I saw a post in the classifieds about a rider accidentally bunny hopping onto the edge of an unseen pothole, and cracking his carbon rim. I have done the exact same thing, resulting in radially-laced spokes exploding out of a Ringlé Super8 flange and a completely dented Sun RhynoLite. But that's not a great story.

Please reply with your stories of horrid abuse of equipment wherein the object was subjected to circumstances that should have ended its functional life, but the object continued without failure.

I guess this is like the verbal version of those videos of guys cutting framing nails and cinder blocks with their CPM3V custom knives, then using the same knife to push-cut paper.

The first set of wheels I built was for my first road bike, a Cannondale 500 frameset handed down to me from my uncle. I used Shimano 600 Tri-Color hubs, Wheelsmith Spokes, DT Swiss brass nipples, and Mavic MA40 32-hole rims. Finished it all off with Fond de Jante rim tape. I was damn proud of that wheelset. Built it back in 1996, when I was 15, using a Bicycling Magazine special-mechanics-issue publication and a Park truing stand that I still use today. That wheelset lasted forever. It saw me through my first triathlon (ill-informed, I know, but hey, I was 15!), all of high school, into university and out of road bikes, into bike commuting, into my first times getting hit by cars, the worst collision I had been involved in yet (bars and stem bent, wheels remained true). I took the wheels into a shop to get trued up once when I figured they would have some magic I lacked, and the mechanic laughed at me, said that the rims came out when the Cosby show came out. Last I saw of those wheels, I used them to build up a singlespeed commuter for a friend who had done a bunch of babysitting for us. They were still going strong, still spinning like butter, still stupidly true with only one minor flatspot in the rear. In 20 years of riding the crap out of those wheels, I only repacked the bearings twice. Phil's. When it ain't broke...

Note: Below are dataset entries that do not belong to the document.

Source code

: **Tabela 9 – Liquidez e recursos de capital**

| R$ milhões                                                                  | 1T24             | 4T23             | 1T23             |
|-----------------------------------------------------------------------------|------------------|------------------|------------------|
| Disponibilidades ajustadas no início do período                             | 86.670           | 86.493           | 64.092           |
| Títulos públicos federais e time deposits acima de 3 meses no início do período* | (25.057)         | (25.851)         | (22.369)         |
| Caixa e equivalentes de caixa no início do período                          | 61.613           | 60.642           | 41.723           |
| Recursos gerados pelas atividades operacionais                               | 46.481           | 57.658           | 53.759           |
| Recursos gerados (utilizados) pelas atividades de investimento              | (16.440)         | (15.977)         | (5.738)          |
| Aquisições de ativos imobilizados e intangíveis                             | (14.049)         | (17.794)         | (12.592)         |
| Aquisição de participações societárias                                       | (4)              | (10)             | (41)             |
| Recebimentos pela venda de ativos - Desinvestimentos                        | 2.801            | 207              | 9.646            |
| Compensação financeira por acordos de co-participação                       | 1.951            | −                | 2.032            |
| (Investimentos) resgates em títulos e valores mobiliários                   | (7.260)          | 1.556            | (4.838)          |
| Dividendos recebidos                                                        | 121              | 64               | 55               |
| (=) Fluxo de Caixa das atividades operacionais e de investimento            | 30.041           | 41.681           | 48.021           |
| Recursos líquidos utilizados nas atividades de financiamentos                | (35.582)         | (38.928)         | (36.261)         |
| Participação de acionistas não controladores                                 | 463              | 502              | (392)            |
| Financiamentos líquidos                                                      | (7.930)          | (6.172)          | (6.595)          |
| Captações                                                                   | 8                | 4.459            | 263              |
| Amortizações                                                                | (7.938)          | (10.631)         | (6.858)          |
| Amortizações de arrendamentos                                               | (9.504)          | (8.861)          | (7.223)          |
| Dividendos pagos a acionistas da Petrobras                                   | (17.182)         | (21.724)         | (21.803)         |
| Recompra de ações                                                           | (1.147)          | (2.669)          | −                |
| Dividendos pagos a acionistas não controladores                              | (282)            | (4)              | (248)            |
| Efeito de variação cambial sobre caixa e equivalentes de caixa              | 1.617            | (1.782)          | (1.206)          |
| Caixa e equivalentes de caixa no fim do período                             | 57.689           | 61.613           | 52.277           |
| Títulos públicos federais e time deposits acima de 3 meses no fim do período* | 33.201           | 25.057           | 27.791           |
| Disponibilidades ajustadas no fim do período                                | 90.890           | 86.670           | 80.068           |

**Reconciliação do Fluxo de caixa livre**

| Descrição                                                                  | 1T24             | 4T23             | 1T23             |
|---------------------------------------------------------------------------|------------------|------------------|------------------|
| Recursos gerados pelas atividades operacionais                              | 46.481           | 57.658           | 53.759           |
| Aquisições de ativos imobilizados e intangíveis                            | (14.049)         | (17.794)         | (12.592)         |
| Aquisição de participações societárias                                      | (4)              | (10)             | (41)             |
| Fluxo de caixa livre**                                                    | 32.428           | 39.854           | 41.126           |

There was this other time, in university, when I was trying to teach myself to become a freerider, so I went around after dark and hucked myself and my bike off of low-lying objects. Picnic tables were my maximum height at the time, and I had no technique or mentor, so I just kinda wheelied off the edge of things, hoping to land without flatting. Concrete everywhere. No speed or transitions. Just huck, land, repeat. Anyway, lots of equipment abuse because I had no idea what I was doing. Turns out I kinda messed up my takeoff from this one concrete ledge to the pavement, and ended up casing the crap out of the landing. ALL front wheel. The fork took the entire force of me and my bike and my stupidity and my fear. I was surely going down. I was going to get hurt. Maybe I'd lose some teeth. No. That Marzocchi Z-5 (lowest end model with huge 145mm travel) not only took the impact, it ABSORBED all of the shock (and stupidity), did not send me over the bars (where I belonged), and then GENTLY pushed me back to upright, all without a whimper. Took it, fixed it, sent me on my merry way. I brought it to a shop a few years later to give it some TLC; they said they'd check the seals as those usually needed love first. When I picked it up, they told me the fork was in amazing condition, seals were perfect, all they could do was change the oil, and even that was pretty unnecessary. Marzocchi Z-5. Tougher than my stupid.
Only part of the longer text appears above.